What the exercise asks>
When you find the line with "apparently around 1999-04." among the records below, reproduce it and each line after it exactly, ending with the line with "- Earliest known".

** Input records follows **

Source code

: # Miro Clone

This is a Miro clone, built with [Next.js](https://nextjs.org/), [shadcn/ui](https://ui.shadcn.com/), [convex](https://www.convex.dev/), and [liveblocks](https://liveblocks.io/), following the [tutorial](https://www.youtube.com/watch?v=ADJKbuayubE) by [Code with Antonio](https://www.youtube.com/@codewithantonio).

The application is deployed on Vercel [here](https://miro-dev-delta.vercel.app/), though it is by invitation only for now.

** End of Input records **
** Input records follows **

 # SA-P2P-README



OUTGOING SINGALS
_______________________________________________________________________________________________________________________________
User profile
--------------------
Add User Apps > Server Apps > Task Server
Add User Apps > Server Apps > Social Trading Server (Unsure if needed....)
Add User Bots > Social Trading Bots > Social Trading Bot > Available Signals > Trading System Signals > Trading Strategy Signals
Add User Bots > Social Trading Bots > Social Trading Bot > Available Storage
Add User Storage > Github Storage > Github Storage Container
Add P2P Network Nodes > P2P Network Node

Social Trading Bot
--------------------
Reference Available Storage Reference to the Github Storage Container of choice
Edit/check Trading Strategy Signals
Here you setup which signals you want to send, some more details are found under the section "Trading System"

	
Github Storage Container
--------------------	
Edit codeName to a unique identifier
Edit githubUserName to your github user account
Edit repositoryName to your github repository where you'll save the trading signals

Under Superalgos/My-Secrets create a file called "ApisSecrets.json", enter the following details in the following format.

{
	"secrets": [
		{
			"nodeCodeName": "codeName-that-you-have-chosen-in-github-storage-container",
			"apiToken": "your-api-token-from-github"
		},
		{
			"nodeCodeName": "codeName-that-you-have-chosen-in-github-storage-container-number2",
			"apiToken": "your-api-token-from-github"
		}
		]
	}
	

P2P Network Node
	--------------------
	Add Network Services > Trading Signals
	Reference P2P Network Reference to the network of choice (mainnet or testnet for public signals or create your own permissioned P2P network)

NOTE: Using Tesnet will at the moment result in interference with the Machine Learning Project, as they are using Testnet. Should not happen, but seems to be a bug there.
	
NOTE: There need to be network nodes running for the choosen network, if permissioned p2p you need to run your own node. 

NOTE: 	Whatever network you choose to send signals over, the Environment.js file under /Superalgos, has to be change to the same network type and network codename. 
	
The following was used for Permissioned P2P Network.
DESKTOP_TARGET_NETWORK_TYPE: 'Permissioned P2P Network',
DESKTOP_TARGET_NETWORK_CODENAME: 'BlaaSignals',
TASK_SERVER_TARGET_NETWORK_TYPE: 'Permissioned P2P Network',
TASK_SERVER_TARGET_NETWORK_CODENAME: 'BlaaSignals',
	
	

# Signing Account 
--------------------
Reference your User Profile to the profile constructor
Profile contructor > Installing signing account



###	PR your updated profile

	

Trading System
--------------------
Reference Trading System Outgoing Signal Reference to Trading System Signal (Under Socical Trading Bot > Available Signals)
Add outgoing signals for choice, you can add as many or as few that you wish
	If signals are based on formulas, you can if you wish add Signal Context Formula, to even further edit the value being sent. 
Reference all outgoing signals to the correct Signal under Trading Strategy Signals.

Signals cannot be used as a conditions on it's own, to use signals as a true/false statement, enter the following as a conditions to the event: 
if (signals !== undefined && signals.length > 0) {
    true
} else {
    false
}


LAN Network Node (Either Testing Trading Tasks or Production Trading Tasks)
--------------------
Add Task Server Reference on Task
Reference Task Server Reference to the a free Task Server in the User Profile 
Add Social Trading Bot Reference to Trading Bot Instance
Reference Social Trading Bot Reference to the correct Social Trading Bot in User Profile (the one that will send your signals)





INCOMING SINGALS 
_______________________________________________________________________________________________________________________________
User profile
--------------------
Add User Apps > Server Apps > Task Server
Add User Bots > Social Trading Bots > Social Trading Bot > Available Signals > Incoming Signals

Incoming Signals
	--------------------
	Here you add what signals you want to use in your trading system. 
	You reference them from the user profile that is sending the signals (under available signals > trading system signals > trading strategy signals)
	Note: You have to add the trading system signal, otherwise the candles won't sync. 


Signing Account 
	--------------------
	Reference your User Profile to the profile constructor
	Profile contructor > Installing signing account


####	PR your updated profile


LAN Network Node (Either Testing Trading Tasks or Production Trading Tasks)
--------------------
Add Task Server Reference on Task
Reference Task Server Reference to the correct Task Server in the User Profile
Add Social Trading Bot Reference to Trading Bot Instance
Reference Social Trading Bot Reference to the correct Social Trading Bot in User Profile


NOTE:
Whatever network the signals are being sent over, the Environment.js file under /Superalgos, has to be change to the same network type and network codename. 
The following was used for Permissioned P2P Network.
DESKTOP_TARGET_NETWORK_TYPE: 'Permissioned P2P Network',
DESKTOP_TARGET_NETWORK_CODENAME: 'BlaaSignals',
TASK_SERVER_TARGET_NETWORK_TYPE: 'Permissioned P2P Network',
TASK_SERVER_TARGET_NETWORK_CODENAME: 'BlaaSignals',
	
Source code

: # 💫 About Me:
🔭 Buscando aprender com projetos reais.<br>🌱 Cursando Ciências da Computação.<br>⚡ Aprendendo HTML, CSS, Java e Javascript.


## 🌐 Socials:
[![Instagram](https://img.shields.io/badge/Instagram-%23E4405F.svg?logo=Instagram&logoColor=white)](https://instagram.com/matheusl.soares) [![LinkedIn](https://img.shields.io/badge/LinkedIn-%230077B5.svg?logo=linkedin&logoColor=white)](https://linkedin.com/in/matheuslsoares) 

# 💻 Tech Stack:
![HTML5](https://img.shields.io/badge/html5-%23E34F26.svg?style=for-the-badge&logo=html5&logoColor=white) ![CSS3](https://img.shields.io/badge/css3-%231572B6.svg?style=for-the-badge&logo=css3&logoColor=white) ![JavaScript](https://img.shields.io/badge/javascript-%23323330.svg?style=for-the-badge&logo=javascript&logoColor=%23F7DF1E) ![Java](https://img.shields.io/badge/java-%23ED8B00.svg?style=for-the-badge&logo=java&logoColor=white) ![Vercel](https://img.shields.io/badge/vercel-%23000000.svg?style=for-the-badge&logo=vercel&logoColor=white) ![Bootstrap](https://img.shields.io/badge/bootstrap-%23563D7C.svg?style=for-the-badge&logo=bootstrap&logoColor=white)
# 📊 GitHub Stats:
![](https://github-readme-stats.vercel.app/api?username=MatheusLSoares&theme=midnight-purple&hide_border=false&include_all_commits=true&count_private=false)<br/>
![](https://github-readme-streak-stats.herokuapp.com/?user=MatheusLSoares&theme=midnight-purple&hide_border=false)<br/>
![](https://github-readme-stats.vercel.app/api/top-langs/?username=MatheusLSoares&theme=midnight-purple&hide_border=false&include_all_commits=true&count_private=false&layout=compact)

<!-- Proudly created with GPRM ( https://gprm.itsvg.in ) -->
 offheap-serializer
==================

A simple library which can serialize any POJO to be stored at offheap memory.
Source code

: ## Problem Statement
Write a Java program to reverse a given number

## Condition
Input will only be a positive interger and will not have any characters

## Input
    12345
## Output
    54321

** End of Input records **
** Input records follows **

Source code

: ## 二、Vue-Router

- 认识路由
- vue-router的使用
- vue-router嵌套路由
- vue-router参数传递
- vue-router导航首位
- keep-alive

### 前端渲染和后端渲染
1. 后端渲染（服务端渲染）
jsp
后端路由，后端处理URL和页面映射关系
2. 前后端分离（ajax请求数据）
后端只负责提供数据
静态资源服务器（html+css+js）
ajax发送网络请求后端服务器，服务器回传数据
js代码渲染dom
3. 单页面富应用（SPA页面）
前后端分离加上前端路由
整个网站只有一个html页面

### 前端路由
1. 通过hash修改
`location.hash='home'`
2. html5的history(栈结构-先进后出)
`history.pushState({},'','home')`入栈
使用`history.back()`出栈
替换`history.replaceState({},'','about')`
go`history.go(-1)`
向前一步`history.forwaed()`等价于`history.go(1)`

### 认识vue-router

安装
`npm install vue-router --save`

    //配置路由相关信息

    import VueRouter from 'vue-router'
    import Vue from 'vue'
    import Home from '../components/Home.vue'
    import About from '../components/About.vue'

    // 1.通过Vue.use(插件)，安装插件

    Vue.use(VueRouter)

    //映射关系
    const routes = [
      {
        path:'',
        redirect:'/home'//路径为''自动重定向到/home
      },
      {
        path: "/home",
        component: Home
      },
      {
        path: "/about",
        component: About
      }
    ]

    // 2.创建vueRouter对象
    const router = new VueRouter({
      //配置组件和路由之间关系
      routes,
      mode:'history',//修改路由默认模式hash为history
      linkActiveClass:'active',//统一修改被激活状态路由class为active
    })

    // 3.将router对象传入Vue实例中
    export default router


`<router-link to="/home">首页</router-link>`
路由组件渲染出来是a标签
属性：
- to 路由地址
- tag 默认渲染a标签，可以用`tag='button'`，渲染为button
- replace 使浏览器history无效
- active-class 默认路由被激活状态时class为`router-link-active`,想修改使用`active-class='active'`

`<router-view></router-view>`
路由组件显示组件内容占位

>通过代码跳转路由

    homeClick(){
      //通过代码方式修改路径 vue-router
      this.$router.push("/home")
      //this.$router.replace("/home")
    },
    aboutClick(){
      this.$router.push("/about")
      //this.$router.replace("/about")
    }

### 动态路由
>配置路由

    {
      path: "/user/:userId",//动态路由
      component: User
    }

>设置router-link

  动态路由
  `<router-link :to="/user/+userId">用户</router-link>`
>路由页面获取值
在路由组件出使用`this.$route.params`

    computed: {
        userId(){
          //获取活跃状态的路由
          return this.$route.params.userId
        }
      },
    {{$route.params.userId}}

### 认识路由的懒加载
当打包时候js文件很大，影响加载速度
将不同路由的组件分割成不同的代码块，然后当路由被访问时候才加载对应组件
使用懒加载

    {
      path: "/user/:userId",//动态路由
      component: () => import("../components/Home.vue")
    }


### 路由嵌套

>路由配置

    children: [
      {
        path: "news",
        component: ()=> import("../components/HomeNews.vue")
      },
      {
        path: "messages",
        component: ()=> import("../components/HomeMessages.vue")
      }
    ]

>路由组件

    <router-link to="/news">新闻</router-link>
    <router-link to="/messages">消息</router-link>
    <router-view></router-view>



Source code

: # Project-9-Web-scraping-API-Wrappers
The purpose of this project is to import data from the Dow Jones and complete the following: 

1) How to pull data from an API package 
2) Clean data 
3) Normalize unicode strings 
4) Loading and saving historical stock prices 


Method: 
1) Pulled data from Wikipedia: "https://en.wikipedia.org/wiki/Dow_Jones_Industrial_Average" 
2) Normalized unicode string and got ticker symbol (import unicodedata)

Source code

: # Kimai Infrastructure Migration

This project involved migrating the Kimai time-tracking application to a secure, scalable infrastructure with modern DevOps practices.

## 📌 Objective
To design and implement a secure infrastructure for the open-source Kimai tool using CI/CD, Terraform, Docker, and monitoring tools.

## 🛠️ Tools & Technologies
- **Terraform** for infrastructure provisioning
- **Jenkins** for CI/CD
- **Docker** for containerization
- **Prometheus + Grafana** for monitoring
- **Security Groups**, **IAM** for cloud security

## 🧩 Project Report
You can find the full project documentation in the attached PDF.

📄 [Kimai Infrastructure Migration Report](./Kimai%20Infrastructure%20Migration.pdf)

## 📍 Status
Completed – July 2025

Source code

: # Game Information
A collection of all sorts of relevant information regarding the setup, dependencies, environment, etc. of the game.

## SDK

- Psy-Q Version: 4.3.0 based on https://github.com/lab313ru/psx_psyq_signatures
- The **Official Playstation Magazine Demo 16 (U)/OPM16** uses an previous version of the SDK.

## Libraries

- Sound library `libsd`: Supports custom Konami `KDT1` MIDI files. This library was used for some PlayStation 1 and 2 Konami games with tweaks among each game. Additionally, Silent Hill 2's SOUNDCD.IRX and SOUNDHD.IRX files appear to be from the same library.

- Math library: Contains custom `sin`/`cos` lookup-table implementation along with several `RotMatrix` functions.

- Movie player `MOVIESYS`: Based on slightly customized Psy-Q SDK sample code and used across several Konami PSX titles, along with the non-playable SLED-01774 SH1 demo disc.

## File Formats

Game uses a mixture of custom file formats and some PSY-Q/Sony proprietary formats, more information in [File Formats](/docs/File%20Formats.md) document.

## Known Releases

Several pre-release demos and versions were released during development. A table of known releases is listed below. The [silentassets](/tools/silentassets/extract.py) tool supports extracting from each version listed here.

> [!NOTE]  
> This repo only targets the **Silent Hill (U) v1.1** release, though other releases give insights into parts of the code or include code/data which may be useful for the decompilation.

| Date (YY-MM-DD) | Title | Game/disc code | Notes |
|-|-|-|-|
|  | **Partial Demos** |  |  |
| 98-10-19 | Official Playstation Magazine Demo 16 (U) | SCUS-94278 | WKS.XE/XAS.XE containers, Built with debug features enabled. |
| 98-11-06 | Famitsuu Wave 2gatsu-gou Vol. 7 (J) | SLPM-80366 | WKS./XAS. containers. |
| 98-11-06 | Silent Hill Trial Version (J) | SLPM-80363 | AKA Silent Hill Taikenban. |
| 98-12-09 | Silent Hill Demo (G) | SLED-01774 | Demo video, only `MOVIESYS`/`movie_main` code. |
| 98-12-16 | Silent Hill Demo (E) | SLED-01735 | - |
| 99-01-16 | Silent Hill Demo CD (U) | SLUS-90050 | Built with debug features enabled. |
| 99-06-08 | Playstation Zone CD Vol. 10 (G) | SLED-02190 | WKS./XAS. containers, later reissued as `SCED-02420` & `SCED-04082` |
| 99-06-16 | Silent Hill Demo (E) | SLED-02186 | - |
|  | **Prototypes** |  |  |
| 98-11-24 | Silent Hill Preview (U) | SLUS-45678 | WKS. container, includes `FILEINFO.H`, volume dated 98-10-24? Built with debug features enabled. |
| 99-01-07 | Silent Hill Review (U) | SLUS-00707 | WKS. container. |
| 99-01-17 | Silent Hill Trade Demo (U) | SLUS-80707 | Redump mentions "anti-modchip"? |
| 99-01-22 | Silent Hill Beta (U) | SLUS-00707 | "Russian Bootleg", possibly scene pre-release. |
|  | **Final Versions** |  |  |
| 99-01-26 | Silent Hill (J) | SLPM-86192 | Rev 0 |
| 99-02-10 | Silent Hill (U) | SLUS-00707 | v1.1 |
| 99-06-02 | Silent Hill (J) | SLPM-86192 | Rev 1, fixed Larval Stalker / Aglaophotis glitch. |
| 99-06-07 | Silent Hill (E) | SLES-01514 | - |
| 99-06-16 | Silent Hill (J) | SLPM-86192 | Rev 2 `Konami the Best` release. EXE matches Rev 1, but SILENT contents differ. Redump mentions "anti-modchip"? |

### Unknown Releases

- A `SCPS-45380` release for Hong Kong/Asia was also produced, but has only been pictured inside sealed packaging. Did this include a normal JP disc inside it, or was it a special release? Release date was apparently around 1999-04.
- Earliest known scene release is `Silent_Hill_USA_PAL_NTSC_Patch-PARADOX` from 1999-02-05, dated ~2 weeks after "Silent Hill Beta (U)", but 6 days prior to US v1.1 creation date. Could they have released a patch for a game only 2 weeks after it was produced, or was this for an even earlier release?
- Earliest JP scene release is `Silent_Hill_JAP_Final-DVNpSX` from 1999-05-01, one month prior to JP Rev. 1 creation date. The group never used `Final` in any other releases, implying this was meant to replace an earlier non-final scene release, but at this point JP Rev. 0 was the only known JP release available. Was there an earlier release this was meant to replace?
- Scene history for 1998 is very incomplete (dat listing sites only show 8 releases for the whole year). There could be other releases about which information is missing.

** End of Input records **

Answer space>
- A `SCPS-45380` release for Hong Kong/Asia was also produced, but has only been pictured inside sealed packaging. Did this include a normal JP disc inside it, or was it a special release? Release date was apparently around 1999-04.
- Earliest known scene release is `Silent_Hill_USA_PAL_NTSC_Patch-PARADOX` from 1999-02-05, dated ~2 weeks after "Silent Hill Beta (U)", but 6 days prior to US v1.1 creation date. Could they have released a patch for a game only 2 weeks after it was produced, or was this for an even earlier release?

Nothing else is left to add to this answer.